Hacker News new | ask | show | jobs
by haberman 4481 days ago
You're right inasmuch as I shouldn't have implied that unsandboxed interpretation is the only option.

But my larger point still stands; the fundamental tradeoff is still "power of the payload" vs "guarantees to the container." Even in the case of sandboxed execution, the container loses two important guarantees compared with non-executable data formats like JSON:

1. I can know a priori roughly how much CPU I will spend evaluating this payload.

2. I can know that the payload halts.

This is why, for example, the D language in DTrace is intentionally not Turing-complete.

2 comments

I agree 100% with you, but #1 isn't completely true. The counterexample is the ZIP bomb (http://en.wikipedia.org/wiki/Zip_bomb) Whenever you unzip anything you got from outside, you should limit the time spent and the amount of memory written.
If excess CPU/non-halting behavior is the issue, you could run the code with a timeout.
You could. But that has downsides also:

1. imposing CPU limits incurs an inherent CPU overhead and code complexity.

2. if those limits are hit, you can't tell whether the code just ran too long or whether it was in an infinite loop.

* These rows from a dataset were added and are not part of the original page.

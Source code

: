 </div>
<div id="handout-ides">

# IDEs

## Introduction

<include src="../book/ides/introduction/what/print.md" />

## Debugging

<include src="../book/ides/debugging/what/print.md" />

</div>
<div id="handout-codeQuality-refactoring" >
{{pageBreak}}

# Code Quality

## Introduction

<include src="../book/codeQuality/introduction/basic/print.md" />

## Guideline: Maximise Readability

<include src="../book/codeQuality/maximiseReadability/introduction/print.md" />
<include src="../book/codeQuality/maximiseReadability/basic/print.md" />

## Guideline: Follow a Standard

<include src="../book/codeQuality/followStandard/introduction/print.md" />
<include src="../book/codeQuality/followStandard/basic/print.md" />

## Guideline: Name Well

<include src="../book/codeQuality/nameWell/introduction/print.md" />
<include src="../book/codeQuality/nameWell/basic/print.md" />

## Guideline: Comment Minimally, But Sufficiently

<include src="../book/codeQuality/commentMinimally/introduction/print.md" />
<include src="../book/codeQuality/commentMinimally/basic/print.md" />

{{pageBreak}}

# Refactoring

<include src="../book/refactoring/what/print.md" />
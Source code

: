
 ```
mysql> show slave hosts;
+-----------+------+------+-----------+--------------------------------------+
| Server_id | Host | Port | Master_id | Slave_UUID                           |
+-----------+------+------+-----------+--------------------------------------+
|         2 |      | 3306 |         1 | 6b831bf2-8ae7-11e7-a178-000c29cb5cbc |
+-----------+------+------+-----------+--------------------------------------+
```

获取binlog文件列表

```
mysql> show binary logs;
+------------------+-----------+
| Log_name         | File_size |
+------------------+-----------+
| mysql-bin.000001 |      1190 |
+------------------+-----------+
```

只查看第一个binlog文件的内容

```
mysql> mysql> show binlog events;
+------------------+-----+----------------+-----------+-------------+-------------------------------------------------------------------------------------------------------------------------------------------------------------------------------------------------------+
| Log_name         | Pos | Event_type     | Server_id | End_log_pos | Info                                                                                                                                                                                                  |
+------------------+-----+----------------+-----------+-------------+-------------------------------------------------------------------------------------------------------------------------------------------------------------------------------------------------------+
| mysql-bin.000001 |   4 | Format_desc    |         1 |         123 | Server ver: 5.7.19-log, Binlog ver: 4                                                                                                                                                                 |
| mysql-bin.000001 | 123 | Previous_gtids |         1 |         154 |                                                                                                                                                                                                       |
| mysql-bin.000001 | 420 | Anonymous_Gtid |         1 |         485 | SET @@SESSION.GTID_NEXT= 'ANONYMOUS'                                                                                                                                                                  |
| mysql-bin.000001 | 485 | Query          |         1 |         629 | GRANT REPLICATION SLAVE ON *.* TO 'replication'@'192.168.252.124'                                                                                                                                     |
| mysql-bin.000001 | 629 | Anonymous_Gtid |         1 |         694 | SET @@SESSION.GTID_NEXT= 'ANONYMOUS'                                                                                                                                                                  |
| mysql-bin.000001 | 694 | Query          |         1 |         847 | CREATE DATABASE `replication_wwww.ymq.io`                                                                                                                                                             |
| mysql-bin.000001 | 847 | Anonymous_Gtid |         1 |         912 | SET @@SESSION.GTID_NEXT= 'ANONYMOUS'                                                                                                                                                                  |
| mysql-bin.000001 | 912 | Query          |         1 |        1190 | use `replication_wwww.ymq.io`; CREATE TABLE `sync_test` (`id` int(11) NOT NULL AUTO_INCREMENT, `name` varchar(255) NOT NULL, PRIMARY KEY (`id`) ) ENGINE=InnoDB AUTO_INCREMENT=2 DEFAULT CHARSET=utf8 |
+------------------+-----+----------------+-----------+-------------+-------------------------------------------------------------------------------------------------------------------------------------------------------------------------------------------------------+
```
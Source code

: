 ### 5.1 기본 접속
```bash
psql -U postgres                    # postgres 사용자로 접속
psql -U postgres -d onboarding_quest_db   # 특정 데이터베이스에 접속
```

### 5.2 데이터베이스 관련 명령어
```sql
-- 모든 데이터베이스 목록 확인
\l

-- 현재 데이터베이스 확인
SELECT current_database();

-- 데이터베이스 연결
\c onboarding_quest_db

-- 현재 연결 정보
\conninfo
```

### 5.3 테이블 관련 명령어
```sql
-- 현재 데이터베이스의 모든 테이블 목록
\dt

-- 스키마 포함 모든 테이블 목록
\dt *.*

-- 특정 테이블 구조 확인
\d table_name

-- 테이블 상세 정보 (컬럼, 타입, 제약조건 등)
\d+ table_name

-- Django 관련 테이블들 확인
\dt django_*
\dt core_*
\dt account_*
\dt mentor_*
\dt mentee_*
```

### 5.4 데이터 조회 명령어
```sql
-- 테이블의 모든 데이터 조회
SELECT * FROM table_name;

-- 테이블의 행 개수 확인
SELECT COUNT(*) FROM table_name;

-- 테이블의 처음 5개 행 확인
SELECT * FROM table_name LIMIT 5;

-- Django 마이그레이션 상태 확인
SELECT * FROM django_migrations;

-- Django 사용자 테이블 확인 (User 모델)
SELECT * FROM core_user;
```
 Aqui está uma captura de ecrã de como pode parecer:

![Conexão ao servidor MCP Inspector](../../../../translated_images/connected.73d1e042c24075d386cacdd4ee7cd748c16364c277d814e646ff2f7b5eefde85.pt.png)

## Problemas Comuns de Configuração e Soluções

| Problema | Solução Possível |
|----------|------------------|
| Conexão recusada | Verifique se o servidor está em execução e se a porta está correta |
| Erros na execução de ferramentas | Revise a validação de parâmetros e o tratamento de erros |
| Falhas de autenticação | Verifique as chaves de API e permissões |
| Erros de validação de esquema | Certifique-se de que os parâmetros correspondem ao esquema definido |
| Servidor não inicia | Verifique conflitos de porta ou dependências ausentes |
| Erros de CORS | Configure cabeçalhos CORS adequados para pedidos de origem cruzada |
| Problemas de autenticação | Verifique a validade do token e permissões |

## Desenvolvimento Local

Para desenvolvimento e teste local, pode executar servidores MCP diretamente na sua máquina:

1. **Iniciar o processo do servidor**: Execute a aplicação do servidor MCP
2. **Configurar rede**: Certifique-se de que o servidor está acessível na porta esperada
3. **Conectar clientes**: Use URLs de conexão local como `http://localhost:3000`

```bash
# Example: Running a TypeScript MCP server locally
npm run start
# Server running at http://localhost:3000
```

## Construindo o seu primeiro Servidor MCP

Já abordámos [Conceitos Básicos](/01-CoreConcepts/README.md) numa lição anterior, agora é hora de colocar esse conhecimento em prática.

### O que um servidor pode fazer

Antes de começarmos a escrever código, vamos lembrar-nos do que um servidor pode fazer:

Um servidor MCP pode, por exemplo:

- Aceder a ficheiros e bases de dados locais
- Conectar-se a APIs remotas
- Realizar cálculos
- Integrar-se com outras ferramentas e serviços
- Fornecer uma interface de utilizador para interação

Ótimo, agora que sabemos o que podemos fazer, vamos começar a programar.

So now if we fully evaluate the options, the choice is between:

1. A purely data language like JSON: simple to implement, fast to parse, decoder can skip over parts it doesn't want, etc.

2. A Turing-complete data format: have to implement sandboxing and CPU limits (both far trickier security attack surfaces), have configure CPU limits, when CPU limits are exceeded the user doesn't know whether the code was in an infinite loop or not, maybe have to re-configure CPU limits.

Sure, sometimes all the work involved in (2) is worth it, that's why we have JavaScript in web browsers after all. But a Turing-complete version of JSON would never have taken off like JSON did for APIs, because it would be far more difficult and perilous to implement.

I have to agree here. General Turing-completeness was known from the beginning to imply undecidable questions -- about it's structure, running time, memory and so on. I don't think this has a place as the 'data'.

Abstractions exist for a reason -- this is analogous to source/channel coding separation or internet layers. They don't have to be that way, but are there for a reason.

Someone could change my opinion, though. Provide me a data format which proves certain things about it's behavior and that would be a nice counterexample.